◆ **PROBLEM**
Your answer should consist of all lines in the listing that hold the word "then".
#### RECORDS SHOWN ####
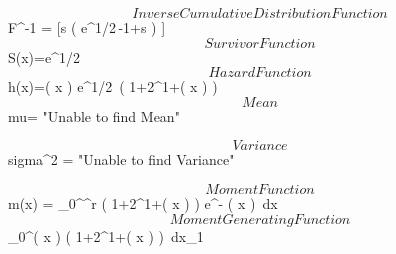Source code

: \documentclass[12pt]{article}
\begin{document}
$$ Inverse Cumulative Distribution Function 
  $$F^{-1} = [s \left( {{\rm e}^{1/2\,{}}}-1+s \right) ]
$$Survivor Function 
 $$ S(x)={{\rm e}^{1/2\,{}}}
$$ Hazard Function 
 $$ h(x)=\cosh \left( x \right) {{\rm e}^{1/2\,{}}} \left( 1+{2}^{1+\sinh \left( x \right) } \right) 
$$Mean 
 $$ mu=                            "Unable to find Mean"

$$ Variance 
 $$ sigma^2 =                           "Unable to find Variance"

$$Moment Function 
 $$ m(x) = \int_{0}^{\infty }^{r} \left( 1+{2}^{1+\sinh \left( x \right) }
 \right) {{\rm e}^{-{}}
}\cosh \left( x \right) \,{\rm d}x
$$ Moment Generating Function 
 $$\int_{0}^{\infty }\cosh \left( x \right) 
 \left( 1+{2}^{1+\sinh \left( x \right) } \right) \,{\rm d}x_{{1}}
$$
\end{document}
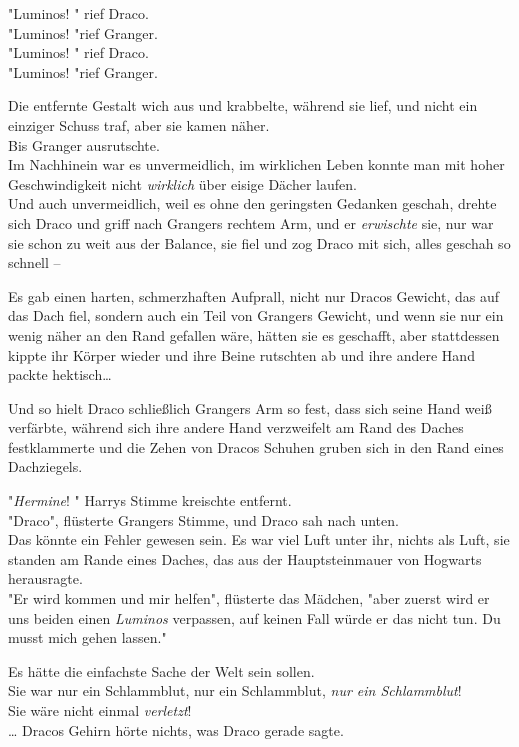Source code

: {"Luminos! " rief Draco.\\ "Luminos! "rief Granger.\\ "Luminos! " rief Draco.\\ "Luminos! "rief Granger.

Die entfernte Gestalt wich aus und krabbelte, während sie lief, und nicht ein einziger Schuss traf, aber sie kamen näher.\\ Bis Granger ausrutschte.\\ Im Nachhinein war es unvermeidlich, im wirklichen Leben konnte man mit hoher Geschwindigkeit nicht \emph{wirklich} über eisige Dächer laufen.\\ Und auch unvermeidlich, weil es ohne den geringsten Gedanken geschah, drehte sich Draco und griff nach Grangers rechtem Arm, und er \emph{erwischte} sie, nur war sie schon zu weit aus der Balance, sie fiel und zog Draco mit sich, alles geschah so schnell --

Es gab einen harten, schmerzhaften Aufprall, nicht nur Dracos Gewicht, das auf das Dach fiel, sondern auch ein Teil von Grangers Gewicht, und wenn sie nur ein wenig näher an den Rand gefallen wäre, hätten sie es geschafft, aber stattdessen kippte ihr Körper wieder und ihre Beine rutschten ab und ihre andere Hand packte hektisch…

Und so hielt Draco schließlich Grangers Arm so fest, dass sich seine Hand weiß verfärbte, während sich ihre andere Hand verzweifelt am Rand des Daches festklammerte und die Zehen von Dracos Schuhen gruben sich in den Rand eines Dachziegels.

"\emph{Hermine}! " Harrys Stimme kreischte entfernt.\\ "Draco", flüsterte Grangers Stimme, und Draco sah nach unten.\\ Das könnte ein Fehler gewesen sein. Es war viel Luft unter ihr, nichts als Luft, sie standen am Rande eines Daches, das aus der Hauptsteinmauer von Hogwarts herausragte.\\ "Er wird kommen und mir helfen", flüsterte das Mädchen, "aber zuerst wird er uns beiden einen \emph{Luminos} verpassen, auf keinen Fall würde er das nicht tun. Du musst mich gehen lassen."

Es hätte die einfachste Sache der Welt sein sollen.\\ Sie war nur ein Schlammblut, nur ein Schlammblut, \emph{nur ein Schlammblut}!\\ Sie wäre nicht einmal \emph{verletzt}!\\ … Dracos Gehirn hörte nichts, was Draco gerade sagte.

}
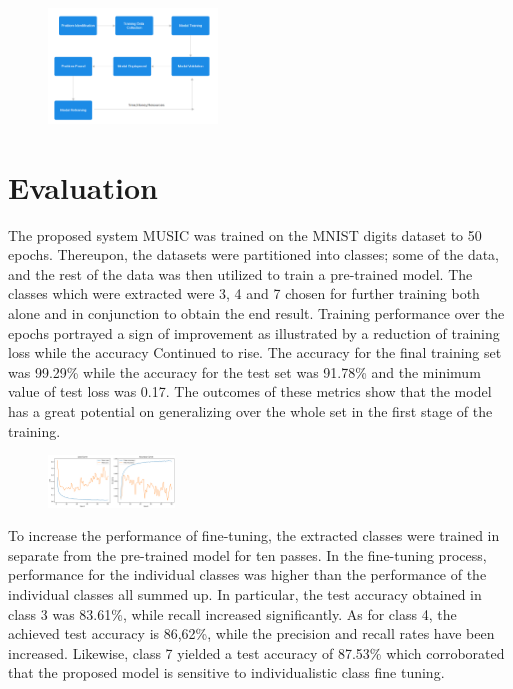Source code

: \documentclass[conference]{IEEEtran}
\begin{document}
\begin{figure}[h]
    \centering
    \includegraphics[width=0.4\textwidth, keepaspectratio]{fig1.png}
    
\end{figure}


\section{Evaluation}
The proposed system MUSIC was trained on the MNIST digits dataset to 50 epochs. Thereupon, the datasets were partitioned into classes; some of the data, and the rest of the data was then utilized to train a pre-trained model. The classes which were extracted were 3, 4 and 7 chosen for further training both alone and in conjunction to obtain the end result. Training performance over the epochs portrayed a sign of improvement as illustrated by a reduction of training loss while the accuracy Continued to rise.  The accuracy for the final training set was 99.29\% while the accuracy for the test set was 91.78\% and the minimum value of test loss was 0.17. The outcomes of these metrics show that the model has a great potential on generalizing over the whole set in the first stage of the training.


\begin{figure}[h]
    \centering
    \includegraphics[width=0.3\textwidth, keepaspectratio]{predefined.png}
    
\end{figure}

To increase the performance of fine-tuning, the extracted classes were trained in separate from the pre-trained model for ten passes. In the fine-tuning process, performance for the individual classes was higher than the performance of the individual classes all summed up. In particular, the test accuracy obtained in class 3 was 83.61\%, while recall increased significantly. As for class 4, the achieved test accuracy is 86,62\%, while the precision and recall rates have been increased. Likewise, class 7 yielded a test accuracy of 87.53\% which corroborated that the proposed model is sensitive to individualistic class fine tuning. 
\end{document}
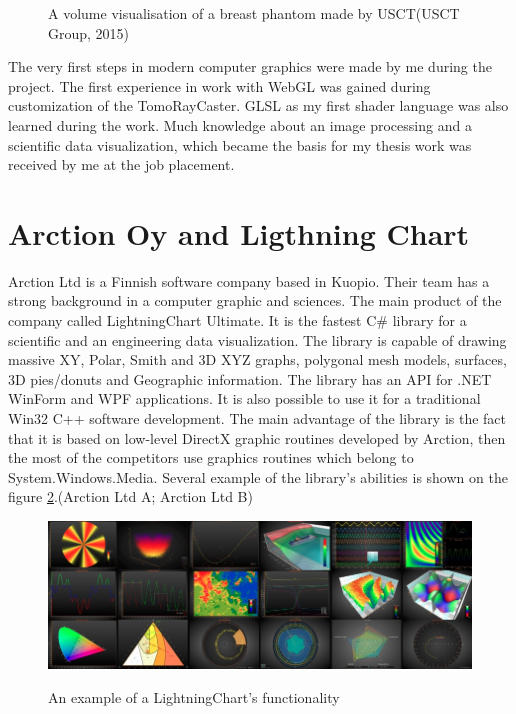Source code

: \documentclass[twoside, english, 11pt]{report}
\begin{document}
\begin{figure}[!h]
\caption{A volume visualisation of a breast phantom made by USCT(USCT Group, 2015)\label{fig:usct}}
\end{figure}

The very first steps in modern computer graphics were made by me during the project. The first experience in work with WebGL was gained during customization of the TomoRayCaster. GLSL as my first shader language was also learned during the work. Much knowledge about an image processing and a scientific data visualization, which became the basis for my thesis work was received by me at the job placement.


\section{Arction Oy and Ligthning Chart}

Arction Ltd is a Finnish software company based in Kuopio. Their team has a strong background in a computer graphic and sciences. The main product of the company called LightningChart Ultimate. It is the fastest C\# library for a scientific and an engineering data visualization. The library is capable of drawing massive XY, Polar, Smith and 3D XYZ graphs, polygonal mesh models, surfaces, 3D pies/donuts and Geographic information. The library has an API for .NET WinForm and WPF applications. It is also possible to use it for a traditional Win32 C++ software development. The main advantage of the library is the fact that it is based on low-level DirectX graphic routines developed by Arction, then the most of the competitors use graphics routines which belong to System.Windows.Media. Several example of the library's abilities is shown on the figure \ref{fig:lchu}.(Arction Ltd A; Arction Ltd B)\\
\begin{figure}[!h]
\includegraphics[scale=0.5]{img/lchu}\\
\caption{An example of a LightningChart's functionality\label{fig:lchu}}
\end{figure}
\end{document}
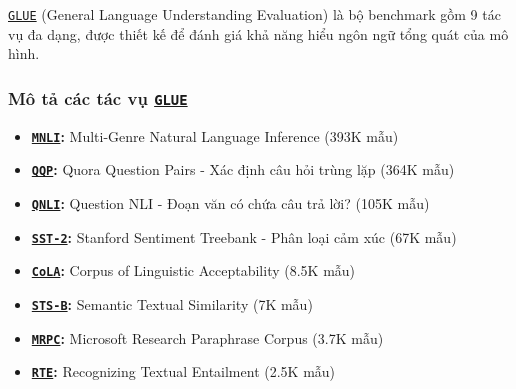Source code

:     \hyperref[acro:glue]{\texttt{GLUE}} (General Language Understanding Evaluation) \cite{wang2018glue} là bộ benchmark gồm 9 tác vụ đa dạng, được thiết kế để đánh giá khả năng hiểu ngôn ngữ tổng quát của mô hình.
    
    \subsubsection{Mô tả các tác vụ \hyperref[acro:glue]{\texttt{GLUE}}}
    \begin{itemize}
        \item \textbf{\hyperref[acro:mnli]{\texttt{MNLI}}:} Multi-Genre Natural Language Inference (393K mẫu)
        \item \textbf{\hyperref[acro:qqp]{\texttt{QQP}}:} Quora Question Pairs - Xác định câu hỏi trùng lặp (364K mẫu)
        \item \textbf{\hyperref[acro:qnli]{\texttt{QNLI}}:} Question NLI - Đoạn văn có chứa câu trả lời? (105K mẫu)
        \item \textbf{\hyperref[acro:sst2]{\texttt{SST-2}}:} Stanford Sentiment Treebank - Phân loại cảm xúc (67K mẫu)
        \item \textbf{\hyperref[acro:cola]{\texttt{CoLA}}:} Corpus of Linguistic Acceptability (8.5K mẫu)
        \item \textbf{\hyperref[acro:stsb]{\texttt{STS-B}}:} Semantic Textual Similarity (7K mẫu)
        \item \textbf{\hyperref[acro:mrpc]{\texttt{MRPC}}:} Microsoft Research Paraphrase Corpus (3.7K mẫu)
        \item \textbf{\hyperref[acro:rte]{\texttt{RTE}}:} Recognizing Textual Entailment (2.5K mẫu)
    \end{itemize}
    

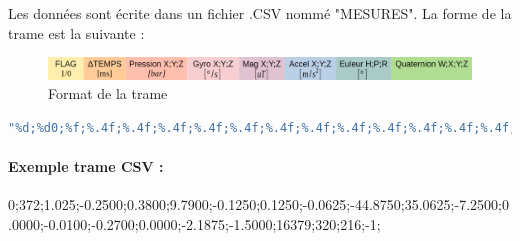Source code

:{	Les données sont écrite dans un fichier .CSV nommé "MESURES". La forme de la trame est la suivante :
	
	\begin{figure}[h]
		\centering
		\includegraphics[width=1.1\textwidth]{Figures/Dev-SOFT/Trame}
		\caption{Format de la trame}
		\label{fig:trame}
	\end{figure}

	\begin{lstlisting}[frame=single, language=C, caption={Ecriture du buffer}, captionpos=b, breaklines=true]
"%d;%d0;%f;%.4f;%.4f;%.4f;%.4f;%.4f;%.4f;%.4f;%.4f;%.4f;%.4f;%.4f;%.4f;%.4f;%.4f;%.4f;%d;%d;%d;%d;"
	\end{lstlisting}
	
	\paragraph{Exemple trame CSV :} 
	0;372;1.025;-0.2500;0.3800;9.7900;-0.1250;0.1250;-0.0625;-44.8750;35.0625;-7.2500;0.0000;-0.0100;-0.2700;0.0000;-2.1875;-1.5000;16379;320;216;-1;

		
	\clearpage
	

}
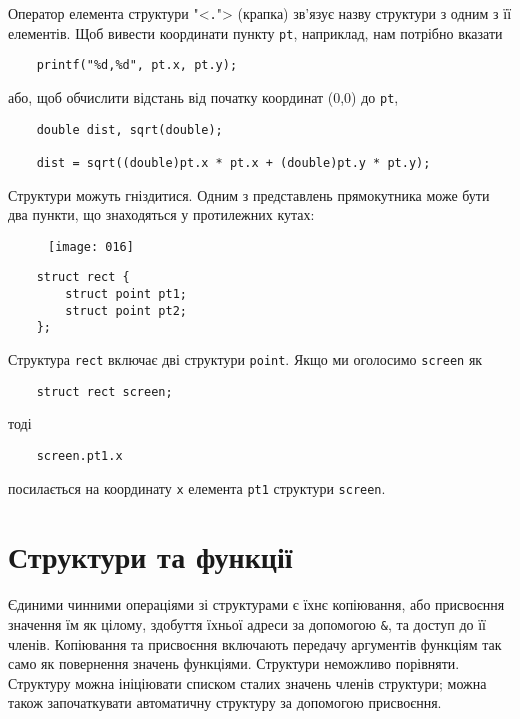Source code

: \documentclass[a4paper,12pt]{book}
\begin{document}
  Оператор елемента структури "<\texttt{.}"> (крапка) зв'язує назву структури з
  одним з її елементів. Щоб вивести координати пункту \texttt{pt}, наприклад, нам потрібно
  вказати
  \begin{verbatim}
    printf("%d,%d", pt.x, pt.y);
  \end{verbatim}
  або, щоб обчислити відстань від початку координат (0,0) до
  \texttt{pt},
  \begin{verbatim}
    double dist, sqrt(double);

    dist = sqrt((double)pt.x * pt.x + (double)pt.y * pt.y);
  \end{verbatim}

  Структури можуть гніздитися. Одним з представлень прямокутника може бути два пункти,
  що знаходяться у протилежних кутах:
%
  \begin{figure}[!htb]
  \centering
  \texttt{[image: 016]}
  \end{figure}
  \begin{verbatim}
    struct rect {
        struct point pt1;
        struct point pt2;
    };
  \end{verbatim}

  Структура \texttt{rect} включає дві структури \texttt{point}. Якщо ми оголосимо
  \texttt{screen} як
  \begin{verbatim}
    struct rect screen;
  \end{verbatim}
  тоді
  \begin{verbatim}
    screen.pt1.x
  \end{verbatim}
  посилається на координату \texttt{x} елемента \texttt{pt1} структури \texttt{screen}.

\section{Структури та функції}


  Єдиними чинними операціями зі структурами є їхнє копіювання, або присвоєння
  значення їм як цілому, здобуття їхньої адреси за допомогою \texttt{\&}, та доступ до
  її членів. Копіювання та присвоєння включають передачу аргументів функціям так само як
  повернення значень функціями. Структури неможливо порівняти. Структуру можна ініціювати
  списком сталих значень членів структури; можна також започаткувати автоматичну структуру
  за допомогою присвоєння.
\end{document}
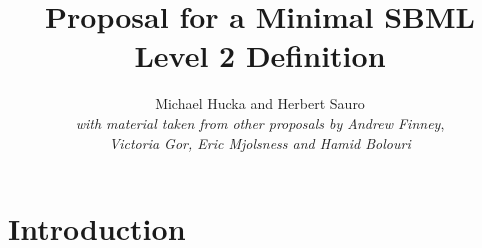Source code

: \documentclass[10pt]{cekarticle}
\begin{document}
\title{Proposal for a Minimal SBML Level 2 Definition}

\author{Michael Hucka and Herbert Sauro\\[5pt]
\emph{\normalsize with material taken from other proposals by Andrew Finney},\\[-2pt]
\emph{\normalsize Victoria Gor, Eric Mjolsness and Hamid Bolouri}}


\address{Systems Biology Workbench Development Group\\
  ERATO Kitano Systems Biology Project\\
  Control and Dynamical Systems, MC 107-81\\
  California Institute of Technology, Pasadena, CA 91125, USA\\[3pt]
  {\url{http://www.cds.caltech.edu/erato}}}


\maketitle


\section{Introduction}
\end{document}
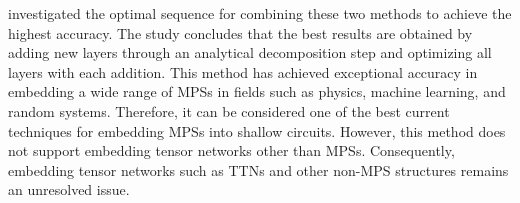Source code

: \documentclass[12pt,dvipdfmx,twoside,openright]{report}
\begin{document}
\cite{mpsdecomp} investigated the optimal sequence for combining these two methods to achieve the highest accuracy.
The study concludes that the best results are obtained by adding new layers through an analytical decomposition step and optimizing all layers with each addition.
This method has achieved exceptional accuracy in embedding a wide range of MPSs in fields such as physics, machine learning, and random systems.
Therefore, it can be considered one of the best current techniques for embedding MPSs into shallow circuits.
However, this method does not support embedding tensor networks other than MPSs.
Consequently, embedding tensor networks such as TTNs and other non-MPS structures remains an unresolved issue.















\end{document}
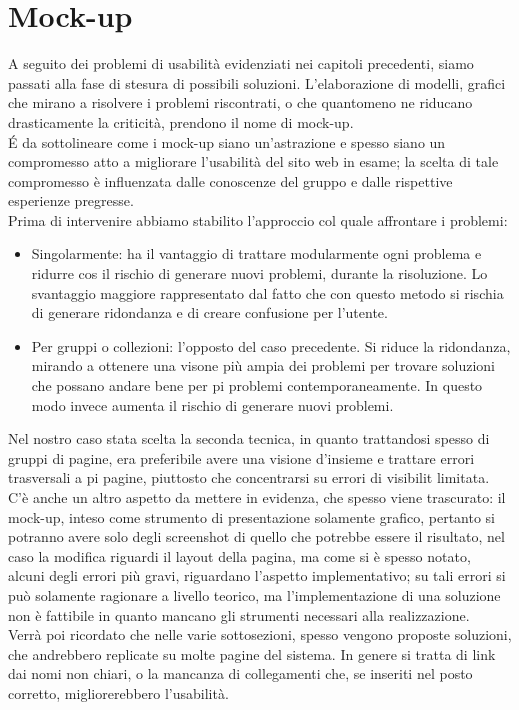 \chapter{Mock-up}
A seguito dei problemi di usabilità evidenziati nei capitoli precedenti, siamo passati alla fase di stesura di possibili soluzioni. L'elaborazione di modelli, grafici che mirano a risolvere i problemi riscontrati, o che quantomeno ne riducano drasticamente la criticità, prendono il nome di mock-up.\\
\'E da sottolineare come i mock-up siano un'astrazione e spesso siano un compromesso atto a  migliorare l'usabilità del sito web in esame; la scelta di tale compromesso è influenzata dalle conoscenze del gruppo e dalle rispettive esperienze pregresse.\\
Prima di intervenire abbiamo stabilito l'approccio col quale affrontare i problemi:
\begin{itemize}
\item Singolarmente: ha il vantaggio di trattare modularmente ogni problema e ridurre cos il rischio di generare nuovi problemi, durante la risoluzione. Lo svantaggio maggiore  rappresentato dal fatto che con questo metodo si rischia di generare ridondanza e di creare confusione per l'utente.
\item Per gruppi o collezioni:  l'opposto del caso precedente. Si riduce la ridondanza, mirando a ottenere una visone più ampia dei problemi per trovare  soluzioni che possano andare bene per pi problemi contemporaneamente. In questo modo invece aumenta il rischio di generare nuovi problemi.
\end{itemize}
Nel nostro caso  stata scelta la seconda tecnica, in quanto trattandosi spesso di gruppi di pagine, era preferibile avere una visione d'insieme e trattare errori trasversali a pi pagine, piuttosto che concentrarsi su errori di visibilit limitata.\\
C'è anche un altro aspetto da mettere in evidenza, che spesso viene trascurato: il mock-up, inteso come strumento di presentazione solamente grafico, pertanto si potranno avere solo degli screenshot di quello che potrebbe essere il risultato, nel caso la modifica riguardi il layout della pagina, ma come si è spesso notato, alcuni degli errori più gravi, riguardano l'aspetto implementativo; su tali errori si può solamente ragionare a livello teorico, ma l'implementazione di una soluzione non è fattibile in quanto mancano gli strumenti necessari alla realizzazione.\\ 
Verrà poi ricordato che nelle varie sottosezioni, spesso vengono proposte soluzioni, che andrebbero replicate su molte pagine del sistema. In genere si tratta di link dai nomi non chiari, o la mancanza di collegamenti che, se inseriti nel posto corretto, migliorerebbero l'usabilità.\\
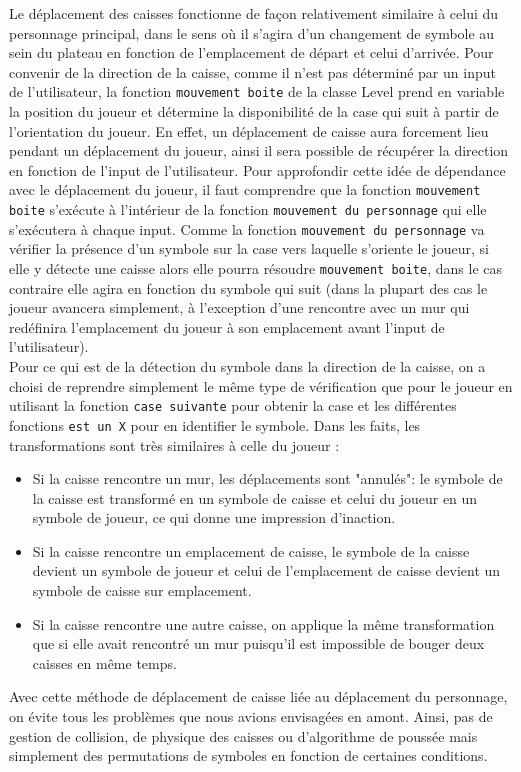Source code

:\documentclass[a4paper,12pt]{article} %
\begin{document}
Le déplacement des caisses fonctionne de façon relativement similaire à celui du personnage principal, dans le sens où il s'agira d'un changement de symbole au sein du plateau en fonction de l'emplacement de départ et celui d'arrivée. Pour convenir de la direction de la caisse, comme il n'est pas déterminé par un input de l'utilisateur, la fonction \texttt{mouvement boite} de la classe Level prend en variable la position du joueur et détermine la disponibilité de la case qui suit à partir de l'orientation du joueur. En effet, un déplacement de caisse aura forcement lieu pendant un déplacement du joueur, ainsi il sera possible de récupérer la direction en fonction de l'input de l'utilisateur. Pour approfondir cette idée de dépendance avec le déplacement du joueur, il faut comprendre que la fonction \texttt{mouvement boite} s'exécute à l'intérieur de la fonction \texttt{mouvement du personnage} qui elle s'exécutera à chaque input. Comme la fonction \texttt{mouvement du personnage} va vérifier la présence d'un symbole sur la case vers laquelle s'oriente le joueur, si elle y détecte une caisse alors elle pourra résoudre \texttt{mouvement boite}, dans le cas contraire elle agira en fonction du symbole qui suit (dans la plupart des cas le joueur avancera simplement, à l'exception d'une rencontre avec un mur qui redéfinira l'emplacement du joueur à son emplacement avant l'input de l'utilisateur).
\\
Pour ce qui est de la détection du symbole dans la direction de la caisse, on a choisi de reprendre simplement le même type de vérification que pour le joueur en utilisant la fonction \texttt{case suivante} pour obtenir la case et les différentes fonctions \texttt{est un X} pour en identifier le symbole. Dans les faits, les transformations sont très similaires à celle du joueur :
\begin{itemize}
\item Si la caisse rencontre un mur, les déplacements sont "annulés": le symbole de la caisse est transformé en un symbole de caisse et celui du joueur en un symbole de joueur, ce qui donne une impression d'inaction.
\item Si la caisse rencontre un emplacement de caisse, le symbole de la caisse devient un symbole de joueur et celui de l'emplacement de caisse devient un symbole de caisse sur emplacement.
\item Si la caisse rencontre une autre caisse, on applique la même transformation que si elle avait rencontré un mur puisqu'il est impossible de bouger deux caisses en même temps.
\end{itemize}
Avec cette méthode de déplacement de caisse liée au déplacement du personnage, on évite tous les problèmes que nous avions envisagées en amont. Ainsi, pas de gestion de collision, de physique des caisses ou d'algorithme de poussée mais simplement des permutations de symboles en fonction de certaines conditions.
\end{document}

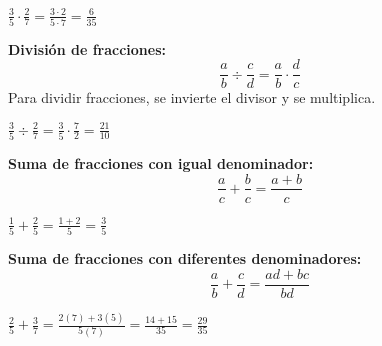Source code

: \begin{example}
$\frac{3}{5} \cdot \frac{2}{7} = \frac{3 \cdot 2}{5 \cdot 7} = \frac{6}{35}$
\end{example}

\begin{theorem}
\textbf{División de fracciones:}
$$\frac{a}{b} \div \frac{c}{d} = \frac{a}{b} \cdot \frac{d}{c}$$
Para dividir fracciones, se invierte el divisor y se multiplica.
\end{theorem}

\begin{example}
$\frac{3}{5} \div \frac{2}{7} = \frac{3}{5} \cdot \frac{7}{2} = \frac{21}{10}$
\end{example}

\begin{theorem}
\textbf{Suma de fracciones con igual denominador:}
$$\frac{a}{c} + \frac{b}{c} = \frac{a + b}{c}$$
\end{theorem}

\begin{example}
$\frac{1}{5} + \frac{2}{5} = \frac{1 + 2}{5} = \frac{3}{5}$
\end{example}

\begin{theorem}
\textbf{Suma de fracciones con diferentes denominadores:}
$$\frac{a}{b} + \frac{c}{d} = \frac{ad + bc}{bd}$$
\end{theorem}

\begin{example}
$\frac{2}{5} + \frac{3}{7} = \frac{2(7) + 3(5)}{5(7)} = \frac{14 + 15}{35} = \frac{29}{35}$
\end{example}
####
◆ **EXERCISE RESPONSE**
The proposed system MUSIC was trained on the MNIST digits dataset to 50 epochs. Thereupon, the datasets were partitioned into classes; some of the data, and the rest of the data was then utilized to train a pre-trained model. The classes which were extracted were 3, 4 and 7 chosen for further training both alone and in conjunction to obtain the end result. Training performance over the epochs portrayed a sign of improvement as illustrated by a reduction of training loss while the accuracy Continued to rise.  The accuracy for the final training set was 99.29\% while the accuracy for the test set was 91.78\% and the minimum value of test loss was 0.17. The outcomes of these metrics show that the model has a great potential on generalizing over the whole set in the first stage of the training.
Arction Ltd is a Finnish software company based in Kuopio. Their team has a strong background in a computer graphic and sciences. The main product of the company called LightningChart Ultimate. It is the fastest C\# library for a scientific and an engineering data visualization. The library is capable of drawing massive XY, Polar, Smith and 3D XYZ graphs, polygonal mesh models, surfaces, 3D pies/donuts and Geographic information. The library has an API for .NET WinForm and WPF applications. It is also possible to use it for a traditional Win32 C++ software development. The main advantage of the library is the fact that it is based on low-level DirectX graphic routines developed by Arction, then the most of the competitors use graphics routines which belong to System.Windows.Media. Several example of the library's abilities is shown on the figure \ref{fig:lchu}.(Arction Ltd A; Arction Ltd B)\\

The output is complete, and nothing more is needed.